Given a commutative ring $k$ and for $i = 1,2$ a homomorphism of $k$-modules $X_i \overset {f_i} \longrightarrow Y_i$ with $X_i$ flat over $k$.
Is the following conclusion true for general $k$? If $f_1$ and $f_2$ are injective, so is their tensor product $f_1 \otimes_k f_2: X_1 \otimes_k X_2 \longrightarrow Y_1 \otimes_k Y_2$.
1) It is certainly true, if also $Y_1$ (or $Y_2$) is flat using the factorization $X_1 \otimes_k X_2 \longrightarrow Y_1 \otimes_k X_2 \longrightarrow Y_1 \otimes_k Y_2$: By flatness of $X_2$ and $Y_1$ both maps are injections and so is their composite.
2) It is also true, if $k$ is integral. The map $X_1 \otimes_k X_2 \longrightarrow Y_1 \otimes_k Y_2 \longrightarrow Y_1 \otimes_k Y_2 \otimes_k Q(k)$ factors as $X_1 \otimes_k X_2 \longrightarrow X_1 \otimes_k X_2 \otimes_k Q(k) \longrightarrow Y_1 \otimes_k Y_2 \otimes_k Q(k)$ and the first map is injective by flatness of $X_1 \otimes_k X_2$, because $k$ being integral injects into $Q(k)$. The second map can be considered as the tensor product of the maps $X_i \otimes_k Q(k) \longrightarrow Y_i \otimes_k Q(k)$. These are injective by the flatness of $Q(k)$ and their domain and codomain are $Q(k)$-vector spaces hence flat over $k$. So the second map is injective by 1) again.
By a local-global argument one may reduce the problem to the case where $k$ is local and $X_1,X_2$ are free. I could neither find a proof for this case, nor could I construct a counter-example. I would be very grateful if anyone has an idea to solve this problem.
Best Answer
Let $F$ be a field, and $k=F[x,y]/(x^2,xy,y^2)$. Since $k$ is a finite-dimensional $F$-algebra, flat=projective, and for $k$-modules $M,N$, there is a natural isomorphism $\operatorname{Hom}_k(M,N^\ast)\cong (M\otimes_kN)^\ast$, where $L^\ast=\operatorname{Hom}_F(L,F)$ denotes $F$-dual.

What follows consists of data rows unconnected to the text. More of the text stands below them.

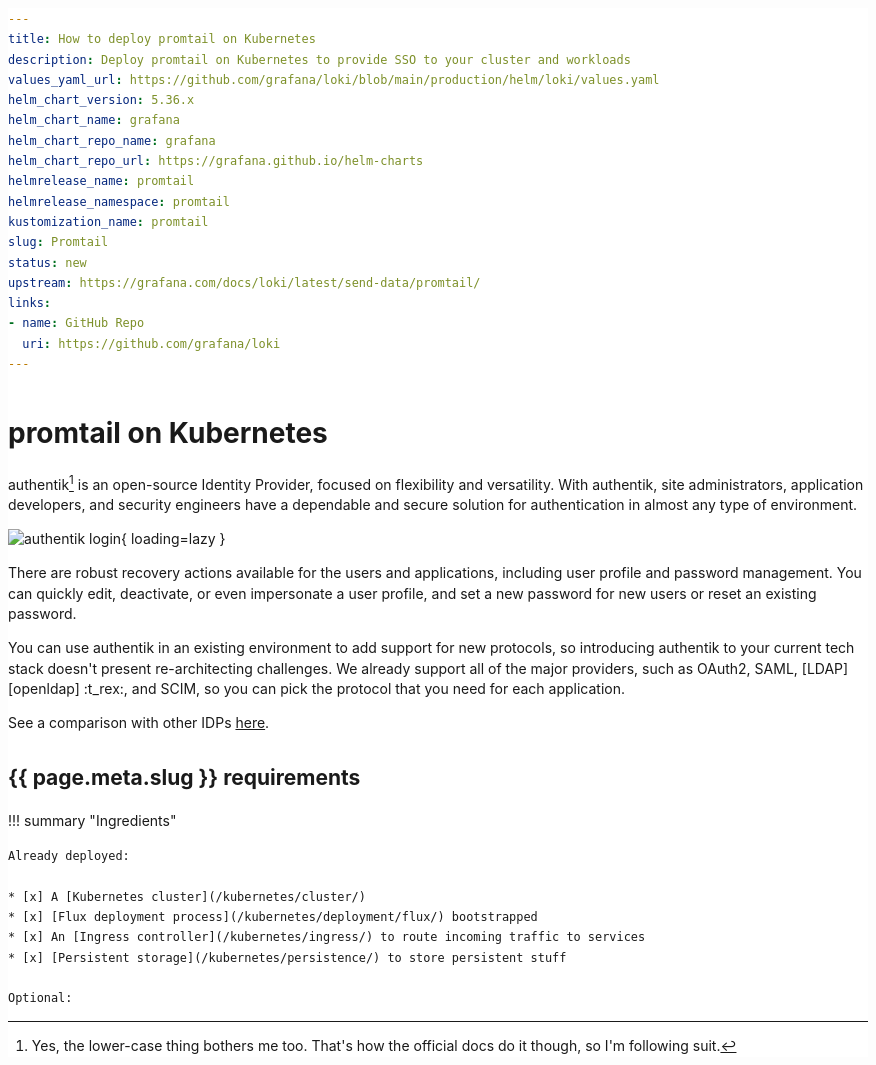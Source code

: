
 ```yaml
---
title: How to deploy promtail on Kubernetes
description: Deploy promtail on Kubernetes to provide SSO to your cluster and workloads
values_yaml_url: https://github.com/grafana/loki/blob/main/production/helm/loki/values.yaml
helm_chart_version: 5.36.x
helm_chart_name: grafana
helm_chart_repo_name: grafana
helm_chart_repo_url: https://grafana.github.io/helm-charts
helmrelease_name: promtail
helmrelease_namespace: promtail
kustomization_name: promtail
slug: Promtail
status: new
upstream: https://grafana.com/docs/loki/latest/send-data/promtail/
links:
- name: GitHub Repo
  uri: https://github.com/grafana/loki
---
```


# promtail on Kubernetes

authentik[^1] is an open-source Identity Provider, focused on flexibility and versatility. With authentik, site administrators, application developers, and security engineers have a dependable and secure solution for authentication in almost any type of environment.

![authentik login](/images/authentik.png){ loading=lazy }

There are robust recovery actions available for the users and applications, including user profile and password management. You can quickly edit, deactivate, or even impersonate a user profile, and set a new password for new users or reset an existing password.

You can use authentik in an existing environment to add support for new protocols, so introducing authentik to your current tech stack doesn't present re-architecting challenges. We already support all of the major providers, such as OAuth2, SAML, [LDAP][openldap] :t_rex:, and SCIM, so you can pick the protocol that you need for each application.

See a comparison with other IDPs [here](https://goauthentik.io/#comparison).

## {{ page.meta.slug }} requirements

!!! summary "Ingredients"

    Already deployed:

    * [x] A [Kubernetes cluster](/kubernetes/cluster/)
    * [x] [Flux deployment process](/kubernetes/deployment/flux/) bootstrapped
    * [x] An [Ingress controller](/kubernetes/ingress/) to route incoming traffic to services
    * [x] [Persistent storage](/kubernetes/persistence/) to store persistent stuff

    Optional:


[^1]: Yes, the lower-case thing bothers me too. That's how the official docs do it though, so I'm following suit.
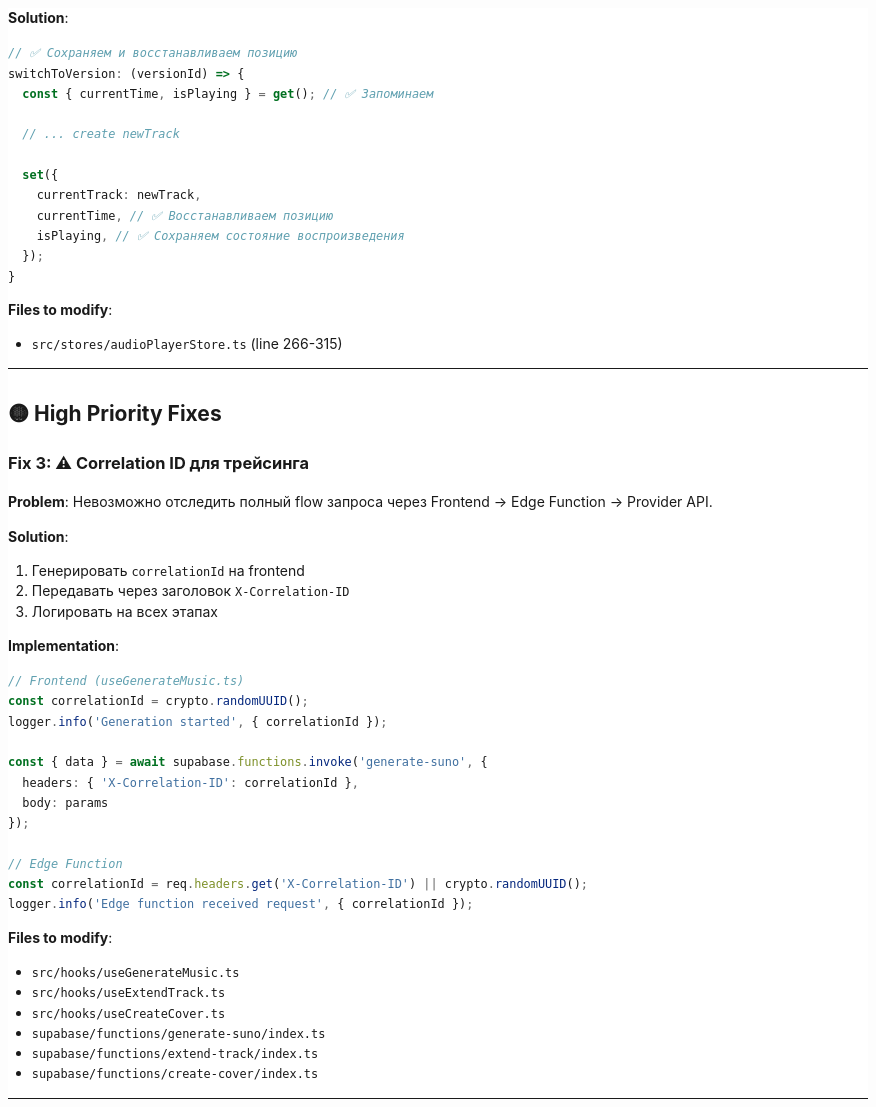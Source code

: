 **Solution**:
```typescript
// ✅ Сохраняем и восстанавливаем позицию
switchToVersion: (versionId) => {
  const { currentTime, isPlaying } = get(); // ✅ Запоминаем
  
  // ... create newTrack
  
  set({
    currentTrack: newTrack,
    currentTime, // ✅ Восстанавливаем позицию
    isPlaying, // ✅ Сохраняем состояние воспроизведения
  });
}
```

**Files to modify**:
- `src/stores/audioPlayerStore.ts` (line 266-315)

---

## 🟡 High Priority Fixes

### Fix 3: ⚠️ Correlation ID для трейсинга

**Problem**:
Невозможно отследить полный flow запроса через Frontend → Edge Function → Provider API.

**Solution**:
1. Генерировать `correlationId` на frontend
2. Передавать через заголовок `X-Correlation-ID`
3. Логировать на всех этапах

**Implementation**:
```typescript
// Frontend (useGenerateMusic.ts)
const correlationId = crypto.randomUUID();
logger.info('Generation started', { correlationId });

const { data } = await supabase.functions.invoke('generate-suno', {
  headers: { 'X-Correlation-ID': correlationId },
  body: params
});

// Edge Function
const correlationId = req.headers.get('X-Correlation-ID') || crypto.randomUUID();
logger.info('Edge function received request', { correlationId });
```

**Files to modify**:
- `src/hooks/useGenerateMusic.ts`
- `src/hooks/useExtendTrack.ts`
- `src/hooks/useCreateCover.ts`
- `supabase/functions/generate-suno/index.ts`
- `supabase/functions/extend-track/index.ts`
- `supabase/functions/create-cover/index.ts`

---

So we have a counterexample if we can find a monomorphism $i:k\to Y$ and an epimorphism $p:Y'\to k^\ast$ of finite dimensional $k$-modules, and a homomorphism $\alpha:k\to k^\ast$ such that there is no homomorphism $\beta:Y\to Y'$ such that $\alpha=p\alpha i$ (i.e., the map $\operatorname{Hom}_k(Y,Y')\to\operatorname{Hom}_k(k,k^\ast)$ induced by $i$ and $p$ is not surjective).
Let $P=k$ and $I=k^\ast$ be the unique indecomposable projective and injective $k$-modules, and $F=k/(x,y)$ the unique simple $k$-module.
Let $i:k\to I(k)$ be the inclusion of $k$ into its injective hull (where $I(k)\cong k^\ast\oplus k^\ast$) and $p:P(k^\ast)\to k^\ast$ be the surjection from the projective cover of $k^\ast$ (where $P(k^\ast)\cong k\oplus k)$.
Then there are homomorphisms $\alpha:k\to k^\ast$ such that the induced map $\operatorname{Hom}_k(F,k)\to\operatorname{Hom}_k(F,k^\ast)$ is non-zero, but there are no maps $\gamma:k^\ast\to k$ so that the induced map $\operatorname{Hom}_k(F,k^\ast)\to\operatorname{Hom}_k(F,k)$ is non-zero, so $\alpha$ gives a counterexample.
Translating back into the notation of the question, $f_1$ and $f_2$ are both the inclusion $i:k\to I(k)$.
The same works for any finite-dimensional commutative $F$-algebra $k$ that is not self-injective.